A schema allows you to know what to expect
The first major usage I’ll state is probably the most important. A standard schema document has an advantage over any other publication of a document’s structure simply because – its a standard document. Even ignoring that it defines a consistent way to describe what a document should look like, without any schema you are limited to giving the other person nothing other than examples of things that should work1.
Examples have their own purpose. They are great for unit tests, for example, or for having an author see what a real document’s structure should be like. In this sense, this allows the reader to internally generate their own schema in their head.
A schema allows you to use tools to help you
My reasoning for working on schema right now is that my JSON4Java project is stalled. For 1.0, I wanted support or JSON bindings; being able to feed in a plain java object (a POJO, as it were) and get out JSON text. That turned out to be pretty simple, especially in comparison to feeding in a JSON text document and getting java out. It turns out that I have to know more than what a class defines for me in order to be able to handle all the corner cases.

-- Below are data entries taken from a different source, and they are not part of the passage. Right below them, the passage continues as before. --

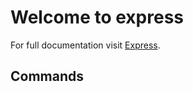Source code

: # Welcome to express

For full documentation visit [Express](http://www.expressjs.com.cn/).

## Commands




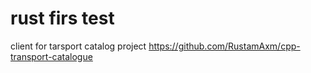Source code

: # rust firs test 
client for tarsport catalog project https://github.com/RustamAxm/cpp-transport-catalogue
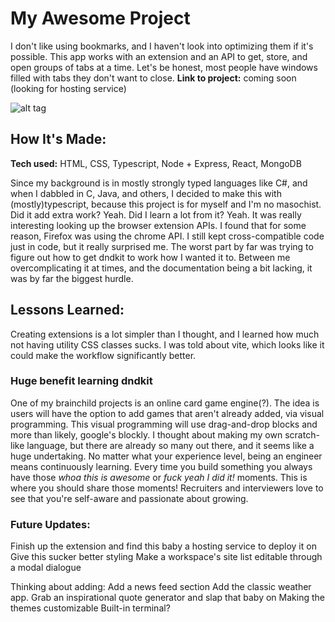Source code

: # My Awesome Project
I don't like using bookmarks, and I haven't look into optimizing them if it's possible. This app works with an extension and an API to get, store, and open groups of tabs at a time. Let's be honest, most people have windows filled with tabs they don't want to close.
**Link to project:** coming soon (looking for hosting service)

![alt tag](http://placecorgi.com/1200/650)

## How It's Made:

**Tech used:** HTML, CSS, Typescript, Node + Express, React, MongoDB

Since my background is in mostly strongly typed languages like C#, and when I dabbled in C, Java, and others, I decided to make this with (mostly)typescript, because this project is for myself and I'm no masochist. Did it add extra work? Yeah. Did I learn a lot from it? Yeah. It was really interesting looking up the browser extension APIs. I found that for some reason, Firefox was using the chrome API. I still kept cross-compatible code just in code, but it really surprised me. The worst part by far was trying to figure out how to get dndkit to work how I wanted it to. Between me overcomplicating it at times, and the documentation being a bit lacking, it was by far the biggest hurdle.


## Lessons Learned:

Creating extensions is a lot simpler than I thought, and I learned how much not having utility CSS classes sucks. I was told about vite, which looks like it could make the workflow significantly better. 
### Huge benefit learning dndkit
One of my brainchild projects is an online card game engine(?). The idea is users will have the option to add games that aren't already added, via visual programming. This visual programming will use drag-and-drop blocks and more than likely, google's blockly. I thought about making my own scratch-like language, but there are already so many out there, and it seems like a huge undertaking.
No matter what your experience level, being an engineer means continuously learning. Every time you build something you always have those *whoa this is awesome* or *fuck yeah I did it!* moments. This is where you should share those moments! Recruiters and interviewers love to see that you're self-aware and passionate about growing.

### Future Updates:
Finish up the extension and find this baby a hosting service to deploy it on
Give this sucker better styling
Make a workspace's site list editable through a modal dialogue


Thinking about adding: 
Add a news feed section
Add the classic weather app.
Grab an inspirational quote generator and slap that baby on
Making the themes customizable
Built-in terminal?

It turns out the best way of doing that is to create tools that work based on a schema.
The second big reason for schemas is automatic validation. Based on a schema definition, a piece of software can accept or reject a document you are being given. This is a great thing for removing all that ugly document validation logic you had to manually add to your code to handle problems. Or rather, this makes it so a tool handles all the corner cases you forgot. You can write much more robust code, easier, with this sort of tool.
JSON for example doesn’t support a native “date” format, while a schema could define one. A tool could thus know to deal with date objects in your language of choice while reading in a json document. There is simply no good way you could know the difference between “2008-02-21” as a date and as a string value without knowledge of the document form.
Schemas help to establish Meta-schemas2
I believe, and have seen evidence, that publishing and sharing and reusing document forms will allow for an ad-hoc set of standard best practices to result.
This isn’t to say such a thing can’t happen without schema. However, its much more likely to happen once schema is in the picture. Given the date format above, it is much more likely to become the common format for representing dates in JSON once you have a way to easily choose to use it. Otherwise, you will have people who insist on using two digit years, removing the dashes for terseness, or even doing a ‘the number of days since jan 1st, 1970’ and using an integer value. Or representing times in the document, but throwing the time of day portion away.
Reinvention takes time too. It takes time both from the person who is doing the inventing and from the others who are attempting to work with it. Schema can allow for reuse, and for tools which can evolve to know how to handle data for you.
1 And when I say schema, I am including ad-hoc sentences like “and the post tag is an object which contains a url, a date, and a title”. These may not be formal definitions and thus may be easier to write. However, they may leave significant gaps in the ability implement because of their informality.
2 Ok, so I kinda invented that word, or at least a new use for that word. I am not just doing so to have a search that will bring up my blog as the first result.